The news that the US Federal prosecutors dropped the gun charge against international reggae star Buju Banton was bittersweet. The prosecutors only agreed to drop the charge if and only if Buju dropped his appeal.


This is tragic for Buju because he had an excellent chance of winning his appeal due to juror misconduct in his trial. One of the jurors that decided Buju's fate is now being prosecuted for illegally conducting independent research and lying about it in court. Her case is set for trial in Tampa, Florida, in August.


Buju, who has probably lost all faith in the American justice system, appears to be tired of the battle with Uncle Sam. After two trials, two appeals, and three lawyers, Buju no longer believes he can get justice in the US and does not want to have to do an additional five years if he gambles and loses his appeal.


I am not surprised, and I understand his position. What I don't understand is the Jamaican Government's silence in the face of such a miscarriage of justice.

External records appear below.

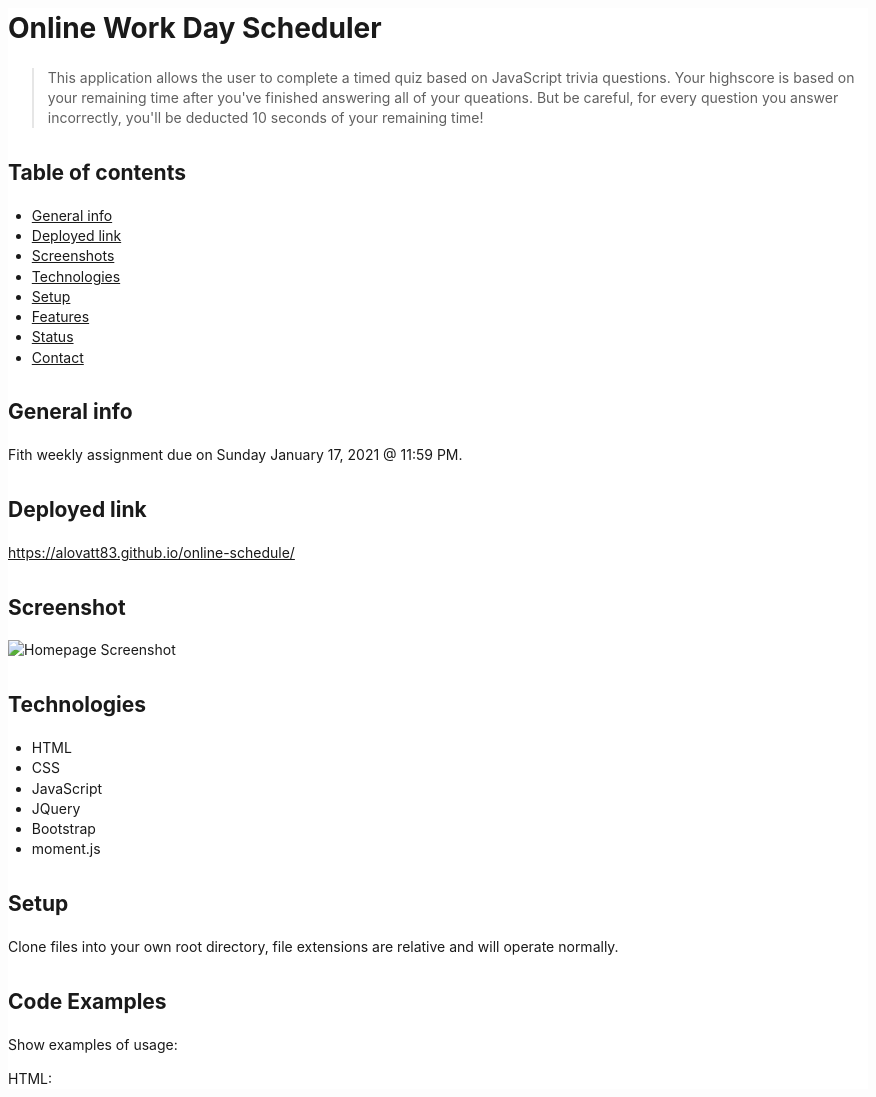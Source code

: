 # Online Work Day Scheduler
>  This application allows the user to complete a timed quiz based on JavaScript trivia questions. Your highscore is based on your remaining time after you've finished answering all of your queations. But be careful, for every question you answer incorrectly, you'll be deducted 10 seconds of your remaining time!  

## Table of contents
* [General info](#general-info)
* [Deployed link](#deployed-link)
* [Screenshots](#screenshot)
* [Technologies](#technologies)
* [Setup](#setup)
* [Features](#features)
* [Status](#status)
* [Contact](#contact)

## General info
Fith weekly assignment due on Sunday January 17, 2021 @ 11:59 PM.

## Deployed link
https://alovatt83.github.io/online-schedule/

## Screenshot
![Homepage Screenshot](https://alovatt83.github.io/online-schedule/assets/images/screenshot.png)

## Technologies
* HTML
* CSS
* JavaScript
* JQuery
* Bootstrap
* moment.js


## Setup
Clone files into your own root directory, file extensions are relative and will operate normally.

## Code Examples
Show examples of usage:

HTML:


 <head>
  
  <meta charset="UTF-8" />
  <meta name="viewport" content="width=device-width, initial-scale=1.0" />
  <meta http-equiv="X-UA-Compatible" content="ie=edge" />
  <link rel="stylesheet" href="https://stackpath.bootstrapcdn.com/bootstrap/4.3.1/css/bootstrap.min.css" />
  <link rel="stylesheet" href="https://use.fontawesome.com/releases/v5.8.1/css/all.css" integrity="sha384-50oBUHEmvpQ+1lW4y57PTFmhCaXp0ML5d60M1M7uH2+nqUivzIebhndOJK28anvf" crossorigin="anonymous" />
  <link href="https://fonts.googleapis.com/css?family=Open+Sans&display=swap" rel="stylesheet" />
  <link rel="stylesheet" href="./assets/css/style.css">
  <title>Work Day Scheduler</title>
</head>
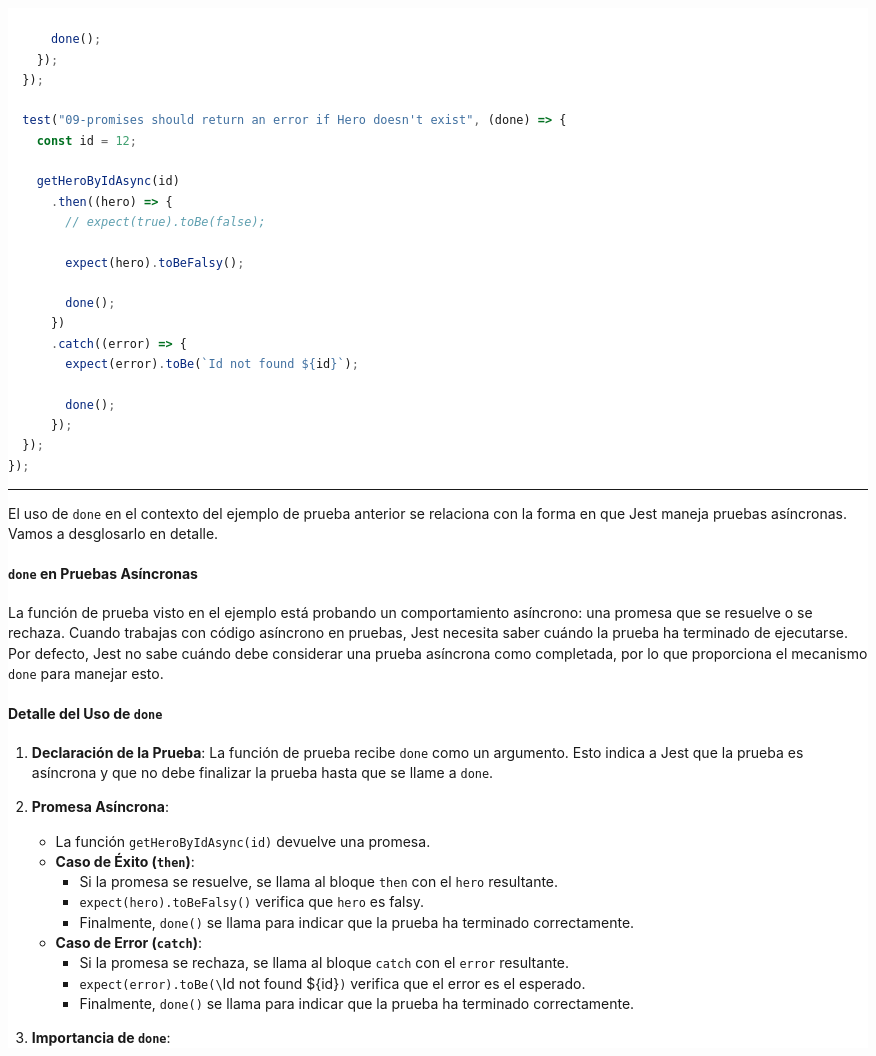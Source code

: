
 ```jsx

      done();
    });
  });

  test("09-promises should return an error if Hero doesn't exist", (done) => {
    const id = 12;

    getHeroByIdAsync(id)
      .then((hero) => {
        // expect(true).toBe(false);

        expect(hero).toBeFalsy();

        done();
      })
      .catch((error) => {
        expect(error).toBe(`Id not found ${id}`);

        done();
      });
  });
});
```

---
El uso de `done` en el contexto del ejemplo de prueba anterior se relaciona con la forma en que Jest maneja pruebas asíncronas. Vamos a desglosarlo en detalle.

#### `done` en Pruebas Asíncronas

La función de prueba visto en el ejemplo está probando un comportamiento asíncrono: una promesa que se resuelve o se rechaza. Cuando trabajas con código asíncrono en pruebas, Jest necesita saber cuándo la prueba ha terminado de ejecutarse. Por defecto, Jest no sabe cuándo debe considerar una prueba asíncrona como completada, por lo que proporciona el mecanismo `done` para manejar esto.

#### Detalle del Uso de `done`

1. **Declaración de la Prueba**: La función de prueba recibe `done` como un argumento. Esto indica a Jest que la prueba es asíncrona y que no debe finalizar la prueba hasta que se llame a `done`.
    
2. **Promesa Asíncrona**:
    
    - La función `getHeroByIdAsync(id)` devuelve una promesa.
    - **Caso de Éxito (`then`)**:
        - Si la promesa se resuelve, se llama al bloque `then` con el `hero` resultante.
        - `expect(hero).toBeFalsy()` verifica que `hero` es falsy.
        - Finalmente, `done()` se llama para indicar que la prueba ha terminado correctamente.
    - **Caso de Error (`catch`)**:
        - Si la promesa se rechaza, se llama al bloque `catch` con el `error` resultante.
        - `expect(error).toBe(\`Id not found ${id}`)` verifica que el error es el esperado.
        - Finalmente, `done()` se llama para indicar que la prueba ha terminado correctamente.
3. **Importancia de `done`**:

Uncle Sam can steal away one of Jamaica's favourite sons on trumped-up drug charges and we don't put up a fight?


Granted, the appeal for justice on Buju's behalf may fall on deaf ears, given the Obama Administration's seemingly close relationship with gay rights groups and the grudge misguided gay groups have had against Buju for over 20 years for a song he penned as a teenager. However, despite the obstacles, the Jamaican Government should speak up for Buju and not blindly accept the US Government's version of the facts surrounding his case. Especially since, the US criminal justice system has one of the worst reputations in the world and Buju's case was fraught with holes.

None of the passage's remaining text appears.